Les différentes parties réfléchissent depuis près de deux mois aux contours du futur instrument de contrôle. Comme l’a révélé Africa Intelligence, le Soudan du Sud se verrait bien présider le mécanisme de son voisin du Nord. Une possibilité que les parrains internationaux du JPA voient d’un mauvais œil, craignant que Djouba ne se retrouve juge et partie (AI du 17/08/21).

Luttes internes à l’Igad

Contrairement au JPA, le R-ARCSS sud-soudanais avait prévu dès le départ la création d’un mécanisme de surveillance (Reconstituted Joint Monitoring and Évaluation Commission, RJMEC). Depuis trois ans, la RJMEC est la table autour de laquelle les parties à la paix sud-soudanaise s’assoient tous les mois pour soulever les questions relatives à la mise en place – ou non – des différentes dispositions prévues par le R-ARCSS. Une quarantaine de personnes – issues des différentes factions rebelles sud-soudanaises, du gouvernement de transition, de la société civile ainsi que de la communauté internationale – siègent à la RJMEC.

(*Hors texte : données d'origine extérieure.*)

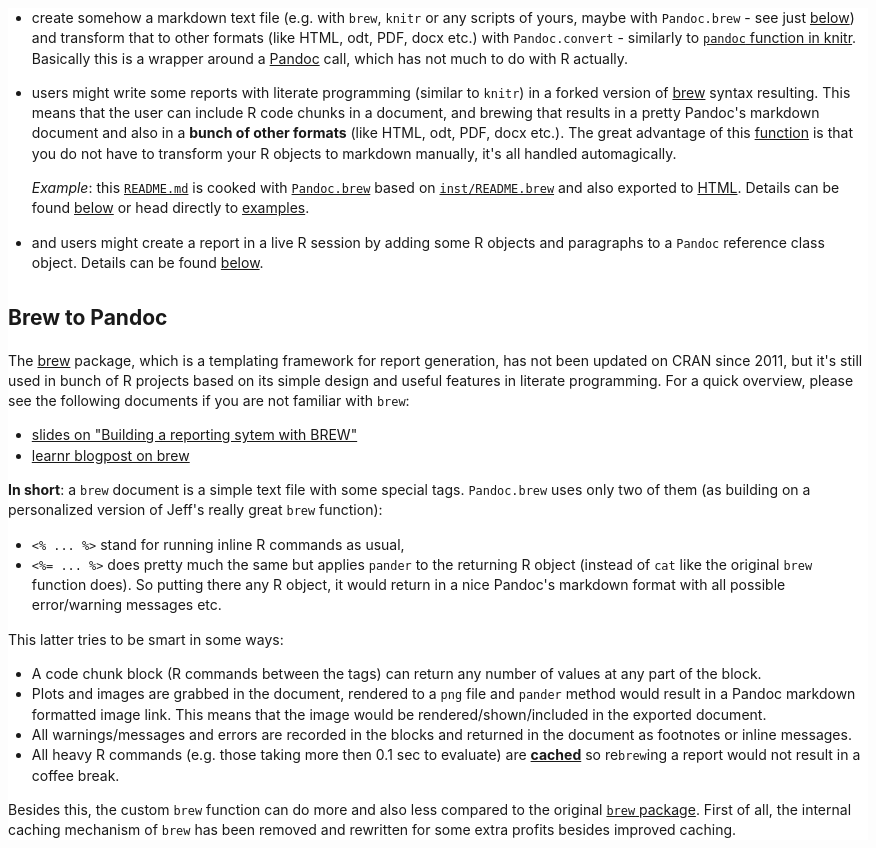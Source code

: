   * create somehow a markdown text file (e.g. with `brew`, `knitr` or any scripts of yours, maybe with `Pandoc.brew` - see just [below](#brew-to-pandoc)) and transform that to other formats (like HTML, odt, PDF, docx etc.) with `Pandoc.convert` - similarly to [`pandoc` function in knitr](http://yihui.name/knitr/demo/pandoc/). Basically this is a wrapper around a [Pandoc](https://johnmacfarlane.net/pandoc/) call, which has not much to do with R actually.

  * users might write some reports with literate programming (similar to `knitr`) in a forked version of [brew](https://cran.r-project.org/package=brew) syntax resulting. This means that the user can include R code chunks in a document, and brewing that results in a pretty Pandoc's markdown document and also in a **bunch of other formats** (like HTML, odt, PDF, docx etc.). The great advantage of this [function](#brew-to-pandoc) is that you do not have to transform your R objects to markdown manually, it's all handled automagically.

    *Example*: this [`README.md`](https://github.com/Rapporter/pander/blob/master/README.md) is cooked with [`Pandoc.brew`](#brew-to-pandoc) based on [`inst/README.brew`](https://github.com/Rapporter/pander/blob/master/inst/README.brew) and also exported to [HTML](https://rapporter.github.io/pander/). Details can be found [below](#brew-to-pandoc) or head directly to [examples](#examples).



 * and users might create a report in a live R session by adding some R objects and paragraphs to a `Pandoc` reference class object. Details can be found [below](#live-report-generation).

## Brew to Pandoc

The [brew](https://cran.r-project.org/package=brew) package, which is a templating framework for report generation, has not been updated on CRAN since 2011, but it's still used in bunch of R projects based on its simple design and useful features in literate programming. For a quick overview, please see the following documents if you are not familiar with `brew`:

  * [slides on "Building a reporting sytem with BREW"](https://www.slideshare.net/xavierguardiola/building-a-reporting-sytem-with-brew)
  * [learnr blogpost on brew](https://learnr.wordpress.com/2009/09/09/brew-creating-repetitive-reports/)

**In short**: a `brew` document is a simple text file with some special tags. `Pandoc.brew` uses only two of them (as building on a personalized version of Jeff's really great `brew` function):

  * `<% ... %>` stand for running inline R commands as usual,
  * `<%= ... %>` does pretty much the same but applies `pander` to the returning R object (instead of `cat` like the original `brew` function does). So putting there any R object, it would return in a nice Pandoc's markdown format with all possible error/warning messages etc.

This latter tries to be smart in some ways:

  * A code chunk block (R commands between the tags) can return any number of values at any part of the block.
  * Plots and images are grabbed in the document, rendered to a `png` file and `pander` method would result in a Pandoc markdown formatted image link. This means that the image would be rendered/shown/included in the exported document.
  * All warnings/messages and errors are recorded in the blocks and returned in the document as footnotes or inline messages.
  * All heavy R commands (e.g. those taking more then 0.1 sec to evaluate) are [**cached**](#caching) so re`brew`ing a report would not result in a coffee break.

Besides this, the custom `brew` function can do more and also less compared to the original [`brew` package](https://cran.r-project.org/package=brew). First of all, the internal caching mechanism of `brew` has been removed and rewritten for some extra profits besides improved caching.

Si elle constitue un forum précieux, elle fait face à un écueil majeur. La RJMEC a été pensée comme un instrument de contrôle, mais elle n’a jamais été assortie d’un mécanisme permettant de sanctionner ses travaux et d’assurer la mise en œuvre de ses recommandations. C’est à l’Igad, le garant de l’accord, que revient cette tâche, et c’est à elle que la RJMEC communique les résultats de ses travaux. Or l’Igad, sujette aux luttes politiques entre ses pays membres, eux-mêmes parties au traité, n’a jamais disposé des outils ni des moyens pour mettre en place de véritables instruments coercitifs.